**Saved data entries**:
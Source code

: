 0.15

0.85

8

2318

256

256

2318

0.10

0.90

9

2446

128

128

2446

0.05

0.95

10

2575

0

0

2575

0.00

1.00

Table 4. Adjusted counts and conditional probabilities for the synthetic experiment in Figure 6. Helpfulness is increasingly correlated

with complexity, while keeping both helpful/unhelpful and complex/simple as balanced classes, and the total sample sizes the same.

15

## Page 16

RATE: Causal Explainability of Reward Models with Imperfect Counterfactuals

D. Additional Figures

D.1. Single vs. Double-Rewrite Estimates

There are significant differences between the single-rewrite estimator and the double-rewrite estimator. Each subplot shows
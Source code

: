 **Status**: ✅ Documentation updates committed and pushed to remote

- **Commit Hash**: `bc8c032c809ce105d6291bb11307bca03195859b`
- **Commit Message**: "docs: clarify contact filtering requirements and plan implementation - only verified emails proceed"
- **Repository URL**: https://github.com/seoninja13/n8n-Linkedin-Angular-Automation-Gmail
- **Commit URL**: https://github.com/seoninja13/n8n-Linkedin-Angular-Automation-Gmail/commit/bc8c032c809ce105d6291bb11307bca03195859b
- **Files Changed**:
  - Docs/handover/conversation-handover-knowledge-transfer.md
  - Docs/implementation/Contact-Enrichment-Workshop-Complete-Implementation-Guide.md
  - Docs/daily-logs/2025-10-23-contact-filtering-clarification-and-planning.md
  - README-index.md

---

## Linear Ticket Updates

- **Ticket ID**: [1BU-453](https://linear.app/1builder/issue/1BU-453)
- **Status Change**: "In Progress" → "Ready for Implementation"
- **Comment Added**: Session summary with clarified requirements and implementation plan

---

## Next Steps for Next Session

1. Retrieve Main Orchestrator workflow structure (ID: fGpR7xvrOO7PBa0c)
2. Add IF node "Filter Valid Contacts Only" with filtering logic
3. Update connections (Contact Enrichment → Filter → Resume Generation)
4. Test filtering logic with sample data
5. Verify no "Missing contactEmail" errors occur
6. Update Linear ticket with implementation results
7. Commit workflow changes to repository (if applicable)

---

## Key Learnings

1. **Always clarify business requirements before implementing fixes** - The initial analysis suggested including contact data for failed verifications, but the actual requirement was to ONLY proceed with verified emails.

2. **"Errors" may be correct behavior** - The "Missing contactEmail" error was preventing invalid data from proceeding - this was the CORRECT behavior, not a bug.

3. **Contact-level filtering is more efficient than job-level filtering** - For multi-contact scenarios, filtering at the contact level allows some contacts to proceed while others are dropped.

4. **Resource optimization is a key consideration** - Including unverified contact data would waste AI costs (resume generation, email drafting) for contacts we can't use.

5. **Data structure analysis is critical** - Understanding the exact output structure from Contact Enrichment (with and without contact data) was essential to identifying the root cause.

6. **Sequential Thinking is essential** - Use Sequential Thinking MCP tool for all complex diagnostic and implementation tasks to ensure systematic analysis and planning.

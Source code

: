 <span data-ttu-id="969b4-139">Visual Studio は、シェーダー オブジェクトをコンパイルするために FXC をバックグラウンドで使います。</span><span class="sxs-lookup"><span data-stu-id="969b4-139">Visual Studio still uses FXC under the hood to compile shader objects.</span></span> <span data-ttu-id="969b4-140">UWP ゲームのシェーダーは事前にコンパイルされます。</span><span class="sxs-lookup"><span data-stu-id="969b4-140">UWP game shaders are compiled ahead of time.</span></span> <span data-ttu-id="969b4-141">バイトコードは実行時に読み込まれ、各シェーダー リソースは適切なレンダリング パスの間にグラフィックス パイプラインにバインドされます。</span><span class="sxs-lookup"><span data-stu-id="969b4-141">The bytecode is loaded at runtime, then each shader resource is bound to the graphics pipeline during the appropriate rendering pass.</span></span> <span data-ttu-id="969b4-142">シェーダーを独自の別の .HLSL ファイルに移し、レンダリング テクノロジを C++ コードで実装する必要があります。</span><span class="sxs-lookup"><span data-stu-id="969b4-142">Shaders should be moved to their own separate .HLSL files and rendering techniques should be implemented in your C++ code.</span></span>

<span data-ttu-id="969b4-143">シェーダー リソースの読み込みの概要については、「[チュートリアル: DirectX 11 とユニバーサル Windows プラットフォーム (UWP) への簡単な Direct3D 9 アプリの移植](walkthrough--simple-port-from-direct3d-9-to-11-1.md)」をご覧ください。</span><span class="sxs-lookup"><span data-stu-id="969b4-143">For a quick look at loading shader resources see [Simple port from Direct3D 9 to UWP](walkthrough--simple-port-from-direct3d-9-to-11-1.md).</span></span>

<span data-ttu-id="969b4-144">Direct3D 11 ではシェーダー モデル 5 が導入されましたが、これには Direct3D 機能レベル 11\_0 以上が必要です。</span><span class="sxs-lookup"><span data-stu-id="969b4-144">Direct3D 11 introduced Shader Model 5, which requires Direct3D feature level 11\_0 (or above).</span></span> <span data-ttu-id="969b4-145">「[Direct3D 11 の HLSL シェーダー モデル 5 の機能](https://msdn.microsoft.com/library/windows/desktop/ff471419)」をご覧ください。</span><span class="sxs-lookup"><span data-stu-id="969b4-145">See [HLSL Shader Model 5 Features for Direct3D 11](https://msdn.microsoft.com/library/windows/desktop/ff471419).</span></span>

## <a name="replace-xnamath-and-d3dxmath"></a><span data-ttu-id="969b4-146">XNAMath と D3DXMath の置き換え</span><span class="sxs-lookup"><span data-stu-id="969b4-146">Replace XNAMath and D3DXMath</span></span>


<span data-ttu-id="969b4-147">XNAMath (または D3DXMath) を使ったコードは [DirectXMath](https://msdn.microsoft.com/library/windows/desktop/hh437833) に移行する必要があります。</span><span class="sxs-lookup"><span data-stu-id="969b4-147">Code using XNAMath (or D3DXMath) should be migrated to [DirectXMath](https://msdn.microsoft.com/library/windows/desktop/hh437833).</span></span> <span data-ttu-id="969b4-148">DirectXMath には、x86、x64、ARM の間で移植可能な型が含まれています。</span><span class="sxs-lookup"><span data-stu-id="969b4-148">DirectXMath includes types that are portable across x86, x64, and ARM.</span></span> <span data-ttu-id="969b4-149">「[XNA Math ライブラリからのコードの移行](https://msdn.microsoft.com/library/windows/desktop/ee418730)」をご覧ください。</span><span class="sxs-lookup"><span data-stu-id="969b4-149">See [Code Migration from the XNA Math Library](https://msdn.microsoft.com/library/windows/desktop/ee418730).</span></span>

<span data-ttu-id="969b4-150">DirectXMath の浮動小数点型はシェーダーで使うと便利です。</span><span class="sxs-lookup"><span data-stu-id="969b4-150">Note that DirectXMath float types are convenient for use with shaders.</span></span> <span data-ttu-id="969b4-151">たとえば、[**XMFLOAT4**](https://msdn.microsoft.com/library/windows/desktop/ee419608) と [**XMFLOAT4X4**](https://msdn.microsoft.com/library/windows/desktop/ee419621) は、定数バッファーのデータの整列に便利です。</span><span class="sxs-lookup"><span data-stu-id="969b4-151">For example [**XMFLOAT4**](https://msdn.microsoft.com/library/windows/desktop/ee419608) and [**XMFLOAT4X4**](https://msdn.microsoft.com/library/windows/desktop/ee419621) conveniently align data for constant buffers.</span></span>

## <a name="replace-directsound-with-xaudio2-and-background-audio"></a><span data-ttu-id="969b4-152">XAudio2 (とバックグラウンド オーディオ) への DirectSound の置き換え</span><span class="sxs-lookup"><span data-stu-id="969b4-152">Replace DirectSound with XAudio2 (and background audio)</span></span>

**Task to complete**:
Check each line above for the string "workflow", then copy the ones that have it.

**Output of the task**:
1. Retrieve Main Orchestrator workflow structure (ID: fGpR7xvrOO7PBa0c)
7. Commit workflow changes to repository (if applicable)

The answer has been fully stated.